So, what do a Venetian mask, butterflies, the Catholic Church, a cannon, and an assortment of mechanical cranes have in common? The answer – they’ve all been magically altered by Val’Gor, the villain in the puzzle / hidden object game Val`Gor – Dark Lord of Magic. Apparently, Val’Gor has eclectic tastes, but you’d expect that of anyone a few centuries old.

A letter, sent from a scholar of the Middle Ages, warns that a dark lodge of magicians has been discovered. Lord Val’Gor, the leader of this secret lodge, is not impressed with this unveiling, and seeks to destroy all evidence of the lodge’s existence. His dark deeds include making subtle changes to the world, which can only be revealed by comparing old photos with new, catching the changes in a magic album.

Your goal is to spot the differences between two near-identical photos, which you do by clicking on each spot with the mouse cursor. Incorrect clicks are marked with a red "X", while correct clicks are circled in green. Changes are extremely subtle, like the whiskers on a dog’s forehead, so it’s worth fetching your reading glasses.

Each of the 13 chapters has 8 original pictures, which you may select in any order. Some of the pictures include jigsaw challenges, which you need to complete before you can play. The jigsaws involve moving and rotating tiles until you assemble the picture. Making combos, two or more clicks with quick succession, can sometimes earn you bonus hints, and always increases your score. Your total score for each round is based on picture bonus, combo bonus, correct clicks, and clicks within limits.

Throughout the game, Val’Gor will try to surprise you by throwing in hidden challenges. For example, he will sometimes "darken" your screen, leaving you to spot the differences with a randomly roaming spotlight alone.

The hint system is a mixed bag. Aside from your bonus hint coins, which instantly circle one change for you, hints are flashed continuously throughout the game. Areas where potential differences may sit are highlighted by these flashes. Notice I said potential, and not actual… This is because the pictures are different each time you play, so sometimes an area flashes which is NOT relevant for your particular picture.

Even if you lose – and you will, eventually – all is not lost. You get the chance to complete a word search to score bonus time. This word search is timed, and the words occasionally change as you are playing, but you shouldn’t have much trouble completing it. Finding all five words on the list will grant you that prized bonus time, so you can go back and replay the chapter. However, you can only do this three times before Val’Gor wins and you’re sent packing.

Just for fun, after beating each chapter there is a bonus matching round which improves your score. You have one minute to find objects which are the same in a slew of butterflies, bears, or seashells. Sounds easy? Trust me, it’s not. The differences can be very slight, so you really need to look carefully.

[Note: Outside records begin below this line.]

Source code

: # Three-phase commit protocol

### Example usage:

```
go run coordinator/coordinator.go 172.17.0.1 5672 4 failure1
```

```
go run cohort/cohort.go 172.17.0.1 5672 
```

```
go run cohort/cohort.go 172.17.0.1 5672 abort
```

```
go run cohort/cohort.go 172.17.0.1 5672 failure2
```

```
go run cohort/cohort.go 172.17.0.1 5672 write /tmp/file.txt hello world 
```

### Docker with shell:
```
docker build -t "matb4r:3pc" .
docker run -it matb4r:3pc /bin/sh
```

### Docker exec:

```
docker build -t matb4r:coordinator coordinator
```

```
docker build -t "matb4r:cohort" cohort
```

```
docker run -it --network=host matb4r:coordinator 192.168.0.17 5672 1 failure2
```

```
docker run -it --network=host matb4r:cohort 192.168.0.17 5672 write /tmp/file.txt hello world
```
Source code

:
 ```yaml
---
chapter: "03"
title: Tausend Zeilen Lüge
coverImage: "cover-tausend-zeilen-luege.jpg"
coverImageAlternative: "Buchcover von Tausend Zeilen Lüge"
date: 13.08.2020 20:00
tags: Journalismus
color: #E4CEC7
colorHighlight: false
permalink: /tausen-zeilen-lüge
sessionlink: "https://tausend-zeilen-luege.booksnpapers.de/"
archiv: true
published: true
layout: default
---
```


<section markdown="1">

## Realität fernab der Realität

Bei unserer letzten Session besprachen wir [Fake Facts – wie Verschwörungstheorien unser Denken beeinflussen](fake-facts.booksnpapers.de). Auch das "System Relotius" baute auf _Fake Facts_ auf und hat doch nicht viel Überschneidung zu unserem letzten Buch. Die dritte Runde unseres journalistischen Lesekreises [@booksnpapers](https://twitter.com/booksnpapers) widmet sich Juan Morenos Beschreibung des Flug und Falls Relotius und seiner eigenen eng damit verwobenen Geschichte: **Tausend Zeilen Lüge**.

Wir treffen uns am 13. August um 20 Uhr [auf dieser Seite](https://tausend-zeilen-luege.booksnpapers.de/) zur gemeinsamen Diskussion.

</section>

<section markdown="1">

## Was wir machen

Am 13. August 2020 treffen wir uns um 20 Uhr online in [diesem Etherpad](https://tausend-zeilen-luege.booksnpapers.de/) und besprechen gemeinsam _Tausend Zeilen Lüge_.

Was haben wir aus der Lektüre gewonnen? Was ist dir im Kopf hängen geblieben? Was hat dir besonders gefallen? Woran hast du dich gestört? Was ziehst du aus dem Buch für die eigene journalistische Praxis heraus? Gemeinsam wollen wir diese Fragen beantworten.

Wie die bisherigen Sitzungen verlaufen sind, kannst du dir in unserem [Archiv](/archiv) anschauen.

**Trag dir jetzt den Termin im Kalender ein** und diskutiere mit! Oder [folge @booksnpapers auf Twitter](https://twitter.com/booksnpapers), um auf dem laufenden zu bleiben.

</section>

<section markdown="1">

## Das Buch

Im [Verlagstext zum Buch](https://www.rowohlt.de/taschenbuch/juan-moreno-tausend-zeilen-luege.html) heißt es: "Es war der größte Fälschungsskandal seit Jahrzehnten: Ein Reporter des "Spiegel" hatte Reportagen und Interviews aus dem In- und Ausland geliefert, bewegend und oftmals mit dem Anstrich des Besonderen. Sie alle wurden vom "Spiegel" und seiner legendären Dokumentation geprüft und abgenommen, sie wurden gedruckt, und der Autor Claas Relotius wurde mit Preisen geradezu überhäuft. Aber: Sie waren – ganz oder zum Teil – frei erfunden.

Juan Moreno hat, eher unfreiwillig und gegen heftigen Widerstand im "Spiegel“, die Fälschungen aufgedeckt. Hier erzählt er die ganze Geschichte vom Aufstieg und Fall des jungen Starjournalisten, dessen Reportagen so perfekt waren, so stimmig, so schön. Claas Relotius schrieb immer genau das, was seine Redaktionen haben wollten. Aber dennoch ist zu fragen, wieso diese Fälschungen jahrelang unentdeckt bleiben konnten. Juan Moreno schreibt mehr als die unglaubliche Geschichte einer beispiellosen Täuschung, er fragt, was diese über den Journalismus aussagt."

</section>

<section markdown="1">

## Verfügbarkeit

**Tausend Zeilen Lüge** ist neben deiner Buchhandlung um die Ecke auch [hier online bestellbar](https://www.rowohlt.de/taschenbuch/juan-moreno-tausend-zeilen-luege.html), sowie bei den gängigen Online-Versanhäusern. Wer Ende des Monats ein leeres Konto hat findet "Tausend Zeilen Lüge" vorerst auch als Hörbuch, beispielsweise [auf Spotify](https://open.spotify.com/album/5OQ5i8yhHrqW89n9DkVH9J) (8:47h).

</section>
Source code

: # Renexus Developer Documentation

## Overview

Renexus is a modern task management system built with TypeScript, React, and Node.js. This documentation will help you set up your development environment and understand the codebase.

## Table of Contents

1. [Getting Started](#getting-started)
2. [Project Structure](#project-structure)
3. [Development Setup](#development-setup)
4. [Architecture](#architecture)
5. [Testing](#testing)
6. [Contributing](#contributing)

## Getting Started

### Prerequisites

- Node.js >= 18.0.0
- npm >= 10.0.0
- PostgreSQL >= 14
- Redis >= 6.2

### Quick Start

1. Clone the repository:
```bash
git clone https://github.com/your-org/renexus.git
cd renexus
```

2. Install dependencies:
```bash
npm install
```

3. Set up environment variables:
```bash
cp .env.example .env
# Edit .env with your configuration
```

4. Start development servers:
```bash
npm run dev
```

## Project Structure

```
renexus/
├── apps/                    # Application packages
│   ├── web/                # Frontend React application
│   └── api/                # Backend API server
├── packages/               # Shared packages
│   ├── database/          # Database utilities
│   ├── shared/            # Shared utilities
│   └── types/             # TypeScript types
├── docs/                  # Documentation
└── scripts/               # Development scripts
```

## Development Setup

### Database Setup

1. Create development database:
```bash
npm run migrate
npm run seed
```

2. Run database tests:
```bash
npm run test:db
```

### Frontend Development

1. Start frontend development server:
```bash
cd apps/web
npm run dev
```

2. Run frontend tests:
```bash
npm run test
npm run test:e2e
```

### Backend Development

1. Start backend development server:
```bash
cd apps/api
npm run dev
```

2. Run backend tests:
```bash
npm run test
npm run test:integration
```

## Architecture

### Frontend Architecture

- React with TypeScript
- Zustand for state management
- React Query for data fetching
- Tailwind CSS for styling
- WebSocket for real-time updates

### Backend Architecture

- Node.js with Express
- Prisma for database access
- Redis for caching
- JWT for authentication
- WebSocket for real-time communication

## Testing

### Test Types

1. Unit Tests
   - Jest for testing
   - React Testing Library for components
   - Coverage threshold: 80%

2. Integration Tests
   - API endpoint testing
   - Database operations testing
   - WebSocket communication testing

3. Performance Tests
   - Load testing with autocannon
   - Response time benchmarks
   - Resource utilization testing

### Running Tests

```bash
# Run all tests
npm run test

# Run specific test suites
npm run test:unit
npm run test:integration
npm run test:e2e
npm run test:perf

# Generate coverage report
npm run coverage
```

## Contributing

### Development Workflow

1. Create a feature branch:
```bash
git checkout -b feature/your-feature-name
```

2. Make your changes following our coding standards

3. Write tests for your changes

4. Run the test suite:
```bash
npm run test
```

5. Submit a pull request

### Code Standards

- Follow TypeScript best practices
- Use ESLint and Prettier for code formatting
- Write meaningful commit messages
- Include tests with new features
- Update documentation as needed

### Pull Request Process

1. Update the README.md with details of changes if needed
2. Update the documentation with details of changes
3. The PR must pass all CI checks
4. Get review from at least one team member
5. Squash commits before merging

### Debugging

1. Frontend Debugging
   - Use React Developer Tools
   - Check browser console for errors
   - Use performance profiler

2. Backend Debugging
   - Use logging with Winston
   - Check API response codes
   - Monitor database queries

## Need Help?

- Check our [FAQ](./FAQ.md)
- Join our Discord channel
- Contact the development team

Once you’ve beaten a chapter, the mini games can be replayed alone. That includes the jigsaws, word searches, and object-matching games. This is kind of cool, because it’s like getting several games in one.

The music is light and entertaining, although the same melody repeats the entire game. The sound effects, while limited, are good too. Val’Gor made me jump often with his evil laugh!

There were some things that made me a bit crazy while playing. For one, some of the surprise challenges were just too hard. It’s hard enough to spot the differences in full light, let along with a randomly scrolling torch. Maybe it would have been easier if the player could control the spotlight, but it’s near impossible when you have no control it. I lost a lot of time this way.

Also, if the bonus time isn’t enough, you will have to replay the whole chapter. Yup, that includes the jigsaw puzzles, which is a major bummer! After spending ten minutes piecing together the Roman Cathedral, I was in no mood to do it again.

The pictures used, and background music, didn’t really fit with the fantasy theme of the story line. It would have been very cool if everything was kept within the theme of dark magic.

Val’Gor is a fairly original game with an interesting story and lots of potential, but it’s lost some of its draw by being just a bit too difficult for extended play. I’d love to see a sequel to this game that minimizes the surprise challenges, and instead focuses on providing more unified game play.